Microchipped Kids

The recent abduction of 5-year-old April Jones in the Welsh town, Machynlleth, has sparked much public and media interest as the search for April continues. The abduction has lead to much debate on the social networking site, Twitter, as to whether children should have a GPS microchip implanted at birth.

The question is, will microchipping really help us keep children safe?

Brazilian millionaires are already tagging their children in an attempt to thwart kidnappers, and in the Brazilian city of Vitoria da Conquista, children up to the age of 14 have had electronic chips implanted into their school uniforms by the authorities, in an attempt to combat truancy. The students’ whereabouts are fed into a central computer when school starts, and teaching staff are informed immediately if a child is absent.

Based upon Brazil’s example, it might appear that microchipping could very well be a good idea, particularly as many people now also microchip their beloved pets. The process is quick, and the insertion is simple.

However, microchips have been known to work free of the skin in pets, which could perhaps pose a problem with a more boisterous child. In fact, many pets have still managed to go missing without a trace, despite being microchipped. Bear in mind that April Jones was left to play outside unsupervised, in the belief that the neighbourhood was safe. If microchipping were to become common place, it may lead to further false security, where parents believe that their child is safe because they are both microchipped, and living in a “safe” neighbourhood. This is all the more problematic when one considers the possibility of a microchip working free from the skin as a child is playing, and the possibility that the chip could also be removed surgically by an experienced kidnapper.

At the risk of sounding like a conspiracy theorist, if GPS microchipping were to be funded by the NHS, there is perhaps the additional concern of the information possibly being stored on a government database throughout a person’s life, and a concern as to how the information might be used by the authorities in the future, leading to an invasion of privacy.

One could argue that where there is “nothing to hide; there is nothing to fear”. Yet, at a hacker conference in 2006, Annalee Newitz and Jonathan Westhues showed that they had successfully cloned an RFID chip implanted in Newitz. A home-built antenna let the hackers steal the unique ID contained on the chip, which apparently lacks any sort of security device. If a chip can be counterfeited, this might suggest a possibility of the ID implanted under a child’s skin, being stolen by identity thieves – At least in theory.

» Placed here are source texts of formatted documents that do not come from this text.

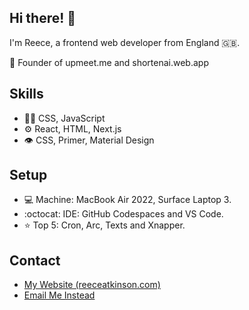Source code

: ## Hi there! 👋
I'm Reece, a frontend web developer from England 🇬🇧.

🧭 Founder of upmeet.me and shortenai.web.app

## Skills
- 👨‍💻 CSS, JavaScript
- ⚙️ React, HTML, Next.js
- 👁️ CSS, Primer, Material Design

## Setup
- 💻 Machine: MacBook Air 2022, Surface Laptop 3.
- :octocat: IDE: GitHub Codespaces and VS Code.
- ⭐ Top 5: Cron, Arc, Texts and Xnapper.

## Contact
- [My Website (reeceatkinson.com)](https://reeceatkinson.com)
- [Email Me Instead](mailto:hey@reeceatkinson.com)
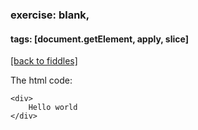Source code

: ### exercise: blank, 
#### tags: [document.getElement, apply, slice]
<a href="/fiddles/index.html">[back to fiddles]</a>

The html code:

	<div>
        Hello world
	</div>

In-body RFID chips have generated a considerable backlash of protest, and there are claims that the chips cause cancer. Citing a number of animal studies, CASPIAN’s new report, Microchip-Induced Tumors in Laboratory Rodents and Dogs: A Review of the Literature 1990–2006, suggests a causal link between implanted radio-frequency (RFID) microchip transponders, and cancer in laboratory rodents and dogs. The report claims that in almost all cases, the malignant tumors, typically sarcomas, arose at the site of the implants and grew to surround and fully encase the devices. The report also claimed that the tumors were malignant and fast-growing, often leading to the death of the afflicted animals, and claimed that the implants were “unequivocally identified as the cause” of the cancers.

The report recommends that any further microchipping of humans be immediately discontinued; and that all implanted patients be informed in writing of the research findings and offered a procedure for microchip removal.

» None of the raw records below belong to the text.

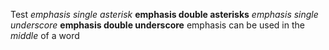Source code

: Test
*emphasis single asterisk*
**emphasis double asterisks**
_emphasis single underscore_
__emphasis double underscore__
emphasis can be used in the *middle* of a word
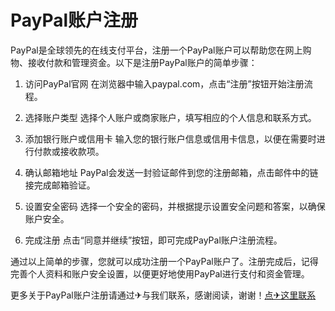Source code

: # PayPal账户注册

PayPal是全球领先的在线支付平台，注册一个PayPal账户可以帮助您在网上购物、接收付款和管理资金。以下是注册PayPal账户的简单步骤：

1. 访问PayPal官网
   在浏览器中输入paypal.com，点击“注册”按钮开始注册流程。

2. 选择账户类型
   选择个人账户或商家账户，填写相应的个人信息和联系方式。

3. 添加银行账户或信用卡
   输入您的银行账户信息或信用卡信息，以便在需要时进行付款或接收款项。

4. 确认邮箱地址
   PayPal会发送一封验证邮件到您的注册邮箱，点击邮件中的链接完成邮箱验证。

5. 设置安全密码
   选择一个安全的密码，并根据提示设置安全问题和答案，以确保账户安全。

6. 完成注册
   点击“同意并继续”按钮，即可完成PayPal账户注册流程。

通过以上简单的步骤，您就可以成功注册一个PayPal账户了。注册完成后，记得完善个人资料和账户安全设置，以便更好地使用PayPal进行支付和资金管理。

更多关于PayPal账户注册请通过✈与我们联系，感谢阅读，谢谢！[点✈这里联系](https://d.k02.cc)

There are also a number of additional risks that the FDA already recognises, such tissue reactions, chip migration within the body, and the possibility of the chip carrying a current from MRI magnets resulting in burns.

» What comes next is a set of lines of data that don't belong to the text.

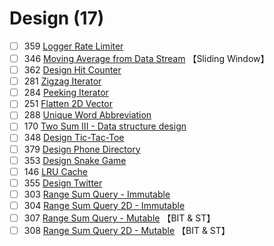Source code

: # Design (17)
- [ ] 359 [Logger Rate Limiter](https://leetcode.com/problems/logger-rate-limiter/description/)
- [ ] 346 [Moving Average from Data Stream](https://leetcode.com/problems/moving-average-from-data-stream/description/)	【Sliding Window】
- [ ] 362 [Design Hit Counter](https://leetcode.com/problems/design-hit-counter/description/)
- [ ] 281 [Zigzag Iterator](https://leetcode.com/problems/zigzag-iterator/description/)
- [ ] 284 [Peeking Iterator](https://leetcode.com/problems/peeking-iterator/description/)
- [ ] 251 [Flatten 2D Vector](https://leetcode.com/problems/flatten-2d-vector/description/s)
- [ ] 288 [Unique Word Abbreviation](https://leetcode.com/problems/unique-word-abbreviation/description/)
- [ ] 170 [Two Sum III - Data structure design](https://leetcode.com/problems/two-sum-iii-data-structure-design/description/)
- [ ] 348 [Design Tic-Tac-Toe](https://leetcode.com/problems/design-tic-tac-toe/description/)
- [ ] 379 [Design Phone Directory](https://leetcode.com/problems/design-phone-directory/description/)
- [ ] 353 [Design Snake Game](https://leetcode.com/problems/design-snake-game/description/)
- [ ] 146 [LRU Cache](https://leetcode.com/problems/lru-cache/description/)
- [ ] 355 [Design Twitter](https://leetcode.com/problems/design-twitter/description/s)
- [ ] 303 [Range Sum Query - Immutable](https://leetcode.com/problems/range-sum-query-immutable/description/)
- [ ] 304 [Range Sum Query 2D - Immutable](https://leetcode.com/problems/range-sum-query-2d-immutable/description/)
- [ ] 307 [Range Sum Query - Mutable](https://leetcode.com/problems/range-sum-query-mutable/description/)	【BIT & ST】
- [ ] 308 [Range Sum Query 2D - Mutable](https://leetcode.com/problems/range-sum-query-2d-mutable/description/)	【BIT & ST】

If I can interject my own opinion, I would suggest that the under-skin microchipping of children is over-hyped, and until more research is undertaken, should not be implemented anytime soon – if at all. Although a very young child is not legally competent to consent to the procedure, and the decision is that of the parent; is it ethical to implant a microchip, given the potential risks, and the likelihood that the child will wish for it to be removed later in their life? Furthermore, as long as there are people who wish to harm children, it is unlikely that such perpetrators will be deterred by implanted chips. It is, therefore, crucial that parents teach their children not to speak to strangers when not accompanied by a guardian, and for parents to keep a close eye on their children.